Elections, Past, Present and Future

by our Scottish political affairs correspondent

THE OUTCOME of the General Election north and south of the border for Labour was at same time both different and the same. Labour got well and truly beaten, but by different parties.

The SNP captured 48 of Scotland’s 59 seats, a gain of 13, with the Tories losing seven seats leaving them with six. The misnamed Liberal Democrats stayed the same with four despite losing their UK leader, whilst Labour suffered a wipe-out falling from seven to a single solitary seat, entirely reversing the slight revival of 2017 and returning to their dismal 2015 position.

The borderlands with England are still solidly blue, with the other three Tory seats in the north-east. The only surviving Labour MP is right-winger Ian Murray who sits for Edinburgh South, a leafy constituency which in the natural order of things ought to be a safe Tory seat. Labour came nowhere near recapturing what had become marginal seats in 2017. Voters in Glasgow North East turfed out the Labour MP who had fought to save the local railway works in favour of the nationalists. Likewise in Midlothian the working class failed to show due respect for left MP Danielle Rowley despite her coming from an important local Labour dynasty. And in Gordon Brown’s old seat the SNP narrowly triumphed even though the candidate had been publicly suspended by the party.

If there was any tactical voting it was not directed at the SNP but was undertaken by the ‘anyone but Boris or Jeremy types’.

The share out of the popular vote was less one-sided but still depressing for Labour. The SNP got 45 per cent, the Tories 25.1, Labour came third on 18.6 (the lowest ever, whilst the UK picture was on the worst since 1935), the Lib-Dems had a more rewarding 9.5.

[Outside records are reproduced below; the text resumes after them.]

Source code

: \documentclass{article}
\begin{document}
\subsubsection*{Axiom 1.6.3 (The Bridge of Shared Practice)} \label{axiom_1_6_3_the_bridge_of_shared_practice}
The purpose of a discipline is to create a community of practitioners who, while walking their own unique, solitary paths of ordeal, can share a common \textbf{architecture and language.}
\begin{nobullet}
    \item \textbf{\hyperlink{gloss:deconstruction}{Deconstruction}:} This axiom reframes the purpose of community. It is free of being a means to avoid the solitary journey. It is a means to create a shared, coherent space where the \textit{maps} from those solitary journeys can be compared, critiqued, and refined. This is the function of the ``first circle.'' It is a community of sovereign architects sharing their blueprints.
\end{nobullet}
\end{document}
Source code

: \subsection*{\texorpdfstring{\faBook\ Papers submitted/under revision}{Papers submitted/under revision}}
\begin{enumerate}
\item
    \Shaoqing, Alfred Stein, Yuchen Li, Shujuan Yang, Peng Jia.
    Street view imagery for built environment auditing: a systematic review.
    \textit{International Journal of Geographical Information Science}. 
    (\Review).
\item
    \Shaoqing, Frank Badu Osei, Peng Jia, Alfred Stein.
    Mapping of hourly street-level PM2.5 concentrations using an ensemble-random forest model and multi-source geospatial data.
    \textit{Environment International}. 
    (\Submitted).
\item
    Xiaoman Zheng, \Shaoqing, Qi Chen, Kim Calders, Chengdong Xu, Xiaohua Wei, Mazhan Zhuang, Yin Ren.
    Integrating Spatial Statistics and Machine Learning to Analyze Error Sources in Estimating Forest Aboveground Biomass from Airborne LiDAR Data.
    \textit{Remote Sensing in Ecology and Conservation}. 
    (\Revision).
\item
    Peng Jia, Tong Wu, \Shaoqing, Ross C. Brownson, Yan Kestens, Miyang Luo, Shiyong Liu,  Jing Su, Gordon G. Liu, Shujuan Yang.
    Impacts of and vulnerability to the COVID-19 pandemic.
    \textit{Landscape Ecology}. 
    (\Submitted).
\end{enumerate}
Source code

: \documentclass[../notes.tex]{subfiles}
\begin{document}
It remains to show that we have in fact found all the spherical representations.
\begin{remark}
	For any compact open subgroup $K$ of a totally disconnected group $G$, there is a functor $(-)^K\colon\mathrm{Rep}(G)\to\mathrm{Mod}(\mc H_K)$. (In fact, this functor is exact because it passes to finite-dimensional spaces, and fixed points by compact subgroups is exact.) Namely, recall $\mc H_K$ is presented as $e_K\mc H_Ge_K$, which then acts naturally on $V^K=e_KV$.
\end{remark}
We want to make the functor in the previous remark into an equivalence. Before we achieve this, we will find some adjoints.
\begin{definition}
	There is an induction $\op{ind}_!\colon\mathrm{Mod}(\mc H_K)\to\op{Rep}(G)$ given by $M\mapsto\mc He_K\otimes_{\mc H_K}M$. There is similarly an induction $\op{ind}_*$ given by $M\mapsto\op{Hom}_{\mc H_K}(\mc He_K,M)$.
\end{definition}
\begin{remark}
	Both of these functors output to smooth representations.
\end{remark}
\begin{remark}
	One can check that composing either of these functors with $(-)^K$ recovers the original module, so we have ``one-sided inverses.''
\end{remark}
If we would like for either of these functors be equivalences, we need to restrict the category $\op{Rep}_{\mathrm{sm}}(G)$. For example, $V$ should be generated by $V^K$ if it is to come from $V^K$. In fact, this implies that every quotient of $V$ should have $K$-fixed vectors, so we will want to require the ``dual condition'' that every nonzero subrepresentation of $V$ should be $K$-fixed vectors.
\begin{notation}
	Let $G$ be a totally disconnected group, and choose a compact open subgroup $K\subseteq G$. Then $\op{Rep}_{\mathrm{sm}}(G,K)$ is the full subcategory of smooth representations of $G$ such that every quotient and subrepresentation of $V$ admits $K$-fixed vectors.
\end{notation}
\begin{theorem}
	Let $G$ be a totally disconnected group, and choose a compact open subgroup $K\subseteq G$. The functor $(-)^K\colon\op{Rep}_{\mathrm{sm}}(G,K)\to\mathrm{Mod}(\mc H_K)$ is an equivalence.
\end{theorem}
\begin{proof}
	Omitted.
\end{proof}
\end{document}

The SNP’s branch office, the Greens, who fought only a few seats to help their unofficial masters, got one per cent and the Brexit party only half that. Because most have joined the SNP there were few cranks standing, but the Scottish Christian Party got 460 votes in Ross, Skye & Lochaber on a promise to abolish elections in favour of establishing a theocracy pending the second coming of Christ.

All but a few SNP seats were won on a minority vote. The highest nationalist vote was in Dundee. Not a few Scots would be delighted if Dundee became independent from Scotland. The large minority (over a third) of nationalists who favour Brexit obviously stayed with the SNP. Once upon a time the SNP used to moan about the unfairness of the first past the post system but not many protests about that injustice have been heard from that quarter recently.

Indyref2

As one might expect, as soon as the results were declared the SNP renewed their demands for another independence vote. After being reminded by Boris Johnson that the 2014 referendum was a “once on a generation” event, Nicola Sturgeon announced on the Andrew Marr Show that Scotland was being “imprisoned in the United Kingdom against its will”.

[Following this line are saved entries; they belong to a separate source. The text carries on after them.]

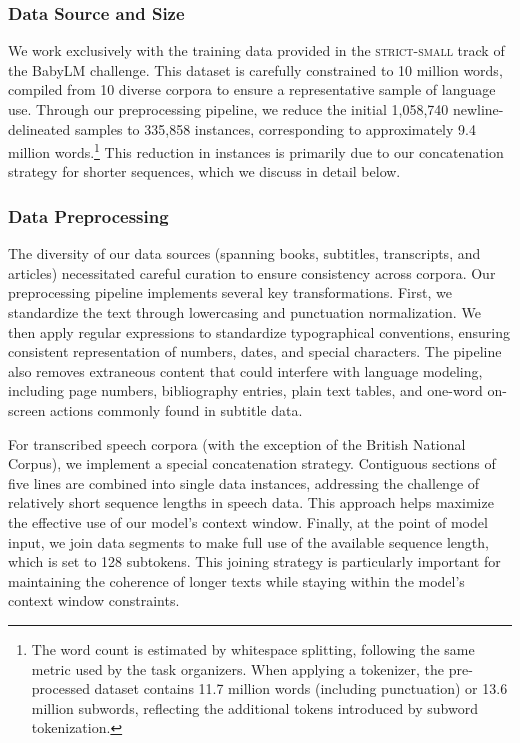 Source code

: \subsubsection{Data Source and Size}
We work exclusively with the training data provided in the \textsc{strict-small} track of the BabyLM challenge. This dataset is carefully constrained to 10 million words, compiled from 10 diverse corpora to ensure a representative sample of language use. Through our preprocessing pipeline, we reduce the initial 1,058,740 newline-delineated samples to 335,858 instances, corresponding to approximately 9.4 million words.\footnote{The word count is estimated by whitespace splitting, following the same metric used by the task organizers. When applying a tokenizer, the pre-processed dataset contains 11.7 million words (including punctuation) or 13.6 million subwords, reflecting the additional tokens introduced by subword tokenization.} This reduction in instances is primarily due to our concatenation strategy for shorter sequences, which we discuss in detail below.

\subsubsection{Data Preprocessing}
The diversity of our data sources (spanning books, subtitles, transcripts, and articles) necessitated careful curation to ensure consistency across corpora. Our preprocessing pipeline implements several key transformations. First, we standardize the text through lowercasing and punctuation normalization. We then apply regular expressions to standardize typographical conventions, ensuring consistent representation of numbers, dates, and special characters. The pipeline also removes extraneous content that could interfere with language modeling, including page numbers, bibliography entries, plain text tables, and one-word on-screen actions commonly found in subtitle data.

For transcribed speech corpora (with the exception of the British National Corpus), we implement a special concatenation strategy. Contiguous sections of five lines are combined into single data instances, addressing the challenge of relatively short sequence lengths in speech data. This approach helps maximize the effective use of our model's context window. Finally, at the point of model input, we join data segments to make full use of the available sequence length, which is set to 128 subtokens. This joining strategy is particularly important for maintaining the coherence of longer texts while staying within the model's context window constraints.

During the actual election however, they sang a different tune. Just as their battle bus was emblazoned with the slogan “Stop Brexit”, over 40 SNP candidates never actually mentioned the word “independence” in their election addresses. The SNP candidate who recaptured Alex Salmond’s former seat explicitly wrote in his that “a vote for me will be a vote to stop Brexit, it is absolutely is not a vote about Scottish independence”. But that was last week.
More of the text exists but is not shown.